Home Insurance And Hurricanes

home house, money sign
In the wake of Hurricane Katrina, many homeowners in Louisiana and the Gulf region are finding out the hard way that their homes are underinsured and often covered by the wrong kind of policies. Financial adviser Ray Martin takes on a painful topic in his regular appearance on The Early Show Thursday.

While most homeowners have homeowner's insurance policies, many homeowners are not adequately protecting their homes. According to Marshall & Swift/Boeckh, an expert source of building cost information to the property and casualty insurance industry, about two out of every three homes in America are underinsured by an average of 27 percent.

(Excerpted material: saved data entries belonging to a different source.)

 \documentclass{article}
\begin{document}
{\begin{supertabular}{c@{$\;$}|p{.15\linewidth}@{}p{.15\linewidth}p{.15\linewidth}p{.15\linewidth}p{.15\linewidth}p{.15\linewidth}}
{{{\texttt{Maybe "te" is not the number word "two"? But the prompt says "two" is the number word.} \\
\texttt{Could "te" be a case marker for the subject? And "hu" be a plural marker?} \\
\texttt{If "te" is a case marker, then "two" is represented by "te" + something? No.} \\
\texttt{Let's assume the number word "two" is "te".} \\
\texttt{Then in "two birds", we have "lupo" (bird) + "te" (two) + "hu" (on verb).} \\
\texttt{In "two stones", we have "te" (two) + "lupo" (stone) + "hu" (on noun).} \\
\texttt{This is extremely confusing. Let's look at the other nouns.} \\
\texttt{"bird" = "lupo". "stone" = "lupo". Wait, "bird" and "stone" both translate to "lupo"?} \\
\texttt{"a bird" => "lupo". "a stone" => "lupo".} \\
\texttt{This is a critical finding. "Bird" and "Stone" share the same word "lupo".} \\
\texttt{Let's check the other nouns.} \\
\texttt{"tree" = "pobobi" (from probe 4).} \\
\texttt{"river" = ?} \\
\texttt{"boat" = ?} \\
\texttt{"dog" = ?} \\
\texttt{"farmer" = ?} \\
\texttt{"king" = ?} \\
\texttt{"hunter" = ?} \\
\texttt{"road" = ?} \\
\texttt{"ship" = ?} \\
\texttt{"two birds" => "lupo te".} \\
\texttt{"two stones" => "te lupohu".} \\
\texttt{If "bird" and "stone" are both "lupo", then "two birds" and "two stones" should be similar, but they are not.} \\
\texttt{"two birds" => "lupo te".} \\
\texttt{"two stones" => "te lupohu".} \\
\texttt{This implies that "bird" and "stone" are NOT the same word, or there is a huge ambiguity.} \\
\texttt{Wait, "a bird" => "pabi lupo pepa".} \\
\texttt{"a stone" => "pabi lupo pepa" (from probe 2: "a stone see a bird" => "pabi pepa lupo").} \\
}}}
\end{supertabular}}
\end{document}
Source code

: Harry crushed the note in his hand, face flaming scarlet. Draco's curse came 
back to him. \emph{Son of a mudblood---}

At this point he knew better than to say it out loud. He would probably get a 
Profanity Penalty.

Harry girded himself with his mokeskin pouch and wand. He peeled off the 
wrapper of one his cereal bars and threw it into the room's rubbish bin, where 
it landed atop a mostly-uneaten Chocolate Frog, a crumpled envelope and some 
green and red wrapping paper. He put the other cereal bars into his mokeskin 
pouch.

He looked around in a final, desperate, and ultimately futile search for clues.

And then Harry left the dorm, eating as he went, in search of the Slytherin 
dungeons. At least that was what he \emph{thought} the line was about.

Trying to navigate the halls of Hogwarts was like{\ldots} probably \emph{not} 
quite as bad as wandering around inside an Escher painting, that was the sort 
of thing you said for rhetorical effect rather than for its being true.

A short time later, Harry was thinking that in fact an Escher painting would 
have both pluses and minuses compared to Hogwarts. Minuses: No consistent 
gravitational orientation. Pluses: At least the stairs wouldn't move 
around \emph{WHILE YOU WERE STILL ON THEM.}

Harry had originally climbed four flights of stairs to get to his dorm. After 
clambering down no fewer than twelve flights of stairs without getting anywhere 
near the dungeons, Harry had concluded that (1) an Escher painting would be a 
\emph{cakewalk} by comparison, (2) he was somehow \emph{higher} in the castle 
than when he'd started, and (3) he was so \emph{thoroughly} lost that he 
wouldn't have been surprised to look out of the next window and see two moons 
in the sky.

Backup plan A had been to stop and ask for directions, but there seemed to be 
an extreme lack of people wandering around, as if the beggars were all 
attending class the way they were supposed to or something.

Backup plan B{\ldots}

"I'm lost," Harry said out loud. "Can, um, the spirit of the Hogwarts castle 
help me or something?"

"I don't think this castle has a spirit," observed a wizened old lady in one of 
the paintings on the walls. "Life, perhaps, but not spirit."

And this underinsurance problem is painfully exposed when homeowners face a total and unexpected loss as did many homeowners in Louisiana and the Gulf region who were affected by Hurricane Katrina.

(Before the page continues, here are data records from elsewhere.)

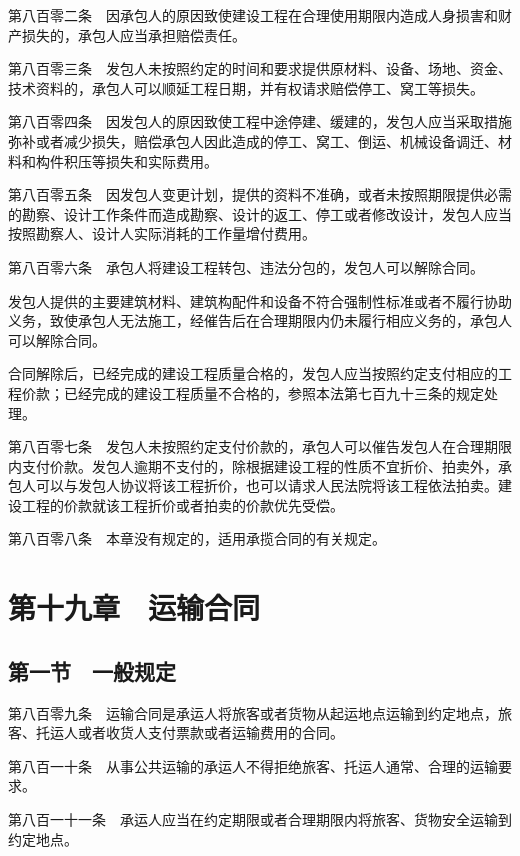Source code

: \documentclass[UTF8,12pt,a4paper]{ctexbook}
\begin{document}
第八百零二条　因承包人的原因致使建设工程在合理使用期限内造成人身损害和财产损失的，承包人应当承担赔偿责任。

第八百零三条　发包人未按照约定的时间和要求提供原材料、设备、场地、资金、技术资料的，承包人可以顺延工程日期，并有权请求赔偿停工、窝工等损失。

第八百零四条　因发包人的原因致使工程中途停建、缓建的，发包人应当采取措施弥补或者减少损失，赔偿承包人因此造成的停工、窝工、倒运、机械设备调迁、材料和构件积压等损失和实际费用。

第八百零五条　因发包人变更计划，提供的资料不准确，或者未按照期限提供必需的勘察、设计工作条件而造成勘察、设计的返工、停工或者修改设计，发包人应当按照勘察人、设计人实际消耗的工作量增付费用。

第八百零六条　承包人将建设工程转包、违法分包的，发包人可以解除合同。

发包人提供的主要建筑材料、建筑构配件和设备不符合强制性标准或者不履行协助义务，致使承包人无法施工，经催告后在合理期限内仍未履行相应义务的，承包人可以解除合同。

合同解除后，已经完成的建设工程质量合格的，发包人应当按照约定支付相应的工程价款；已经完成的建设工程质量不合格的，参照本法第七百九十三条的规定处理。

第八百零七条　发包人未按照约定支付价款的，承包人可以催告发包人在合理期限内支付价款。发包人逾期不支付的，除根据建设工程的性质不宜折价、拍卖外，承包人可以与发包人协议将该工程折价，也可以请求人民法院将该工程依法拍卖。建设工程的价款就该工程折价或者拍卖的价款优先受偿。

第八百零八条　本章没有规定的，适用承揽合同的有关规定。

\section*{第十九章　运输合同}

\subsection*{第一节　一般规定}

第八百零九条　运输合同是承运人将旅客或者货物从起运地点运输到约定地点，旅客、托运人或者收货人支付票款或者运输费用的合同。

第八百一十条　从事公共运输的承运人不得拒绝旅客、托运人通常、合理的运输要求。

第八百一十一条　承运人应当在约定期限或者合理期限内将旅客、货物安全运输到约定地点。
\end{document}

Much of the damage from that hurricane would be covered by private insurance or government funds. But if recent history is any guide, many people will find that their cost of rebuilding will outstrip the benefits provided by their insurance.

For example, more than 3,700 homeowners in California suffered total loss in the wildfires two years ago. According to John Garamendi, the state's insurance commissioner, a large proportion of those homeowners found out that the money their insurance provided fell far short of what they needed to rebuild the homes that they lost.

Pointing Fingers

Buying the right amount and right type of insurance means larger insurance policy premiums for the insurers. And insurance companies say that homeowners, all too often, do not step up to the responsibility of buying adequate coverage for their homes. When homeowners remodel and improve their homes, they sometimes fail to follow through with a call to their insurance agent to update their coverage.

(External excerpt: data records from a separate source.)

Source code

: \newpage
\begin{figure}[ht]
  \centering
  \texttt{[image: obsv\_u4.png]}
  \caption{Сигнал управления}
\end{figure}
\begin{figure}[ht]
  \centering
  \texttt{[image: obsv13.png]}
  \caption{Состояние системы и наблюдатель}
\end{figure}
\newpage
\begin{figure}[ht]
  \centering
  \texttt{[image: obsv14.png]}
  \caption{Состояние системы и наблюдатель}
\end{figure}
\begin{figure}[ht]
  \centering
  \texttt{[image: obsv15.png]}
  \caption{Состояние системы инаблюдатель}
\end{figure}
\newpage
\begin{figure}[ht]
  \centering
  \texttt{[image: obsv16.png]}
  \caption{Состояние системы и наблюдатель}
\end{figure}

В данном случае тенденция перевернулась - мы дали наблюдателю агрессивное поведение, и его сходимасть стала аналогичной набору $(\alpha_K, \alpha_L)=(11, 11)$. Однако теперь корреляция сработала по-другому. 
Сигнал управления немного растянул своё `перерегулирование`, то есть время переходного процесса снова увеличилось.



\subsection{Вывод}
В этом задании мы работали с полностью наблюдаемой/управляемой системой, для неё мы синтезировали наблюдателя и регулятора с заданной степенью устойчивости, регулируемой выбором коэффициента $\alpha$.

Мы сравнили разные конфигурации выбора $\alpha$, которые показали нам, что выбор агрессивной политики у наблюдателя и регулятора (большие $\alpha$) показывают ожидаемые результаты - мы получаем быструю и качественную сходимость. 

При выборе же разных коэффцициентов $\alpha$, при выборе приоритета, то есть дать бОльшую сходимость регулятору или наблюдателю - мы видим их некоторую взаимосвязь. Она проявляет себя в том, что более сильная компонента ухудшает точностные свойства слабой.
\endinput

Another contributor is the surging price of lumber, steel and other building materials and the rising costs due to new building codes and escalating energy and labor costs.

Consumer groups say that the problem lies in the way that homeowner's insurance is sold. In the competitive marketplace of selling homeowner's insurance, the last thing an agent wants is for the customer to run down the street to a competitor because they got a quote for $50 a year less. They say many agents provide quick quotes to close a sale, lack the training to properly assess the value of the homes they insure and often rely on over-the-phone interviews and computer programs to estimate the value of the dwelling to insure.

The result is that consumers buy cheaply priced coverage that they mistakenly believe will replace their home in the event of a full loss.

The insurance industry's position is that the insured has the duty to select the proper policy coverage limits, a position that is supported by laws in many states. However, if you repeatedly ask your insurance company, agent or broker to provide the proper coverage limits in your policy so that your coverage is sufficient to fully cover the cost to replace or rebuild your home and you are advised that your coverage is sufficient, then the insurance company, agent or broker has assumed a special duty of care and you may have a right to seek full coverage of your loss.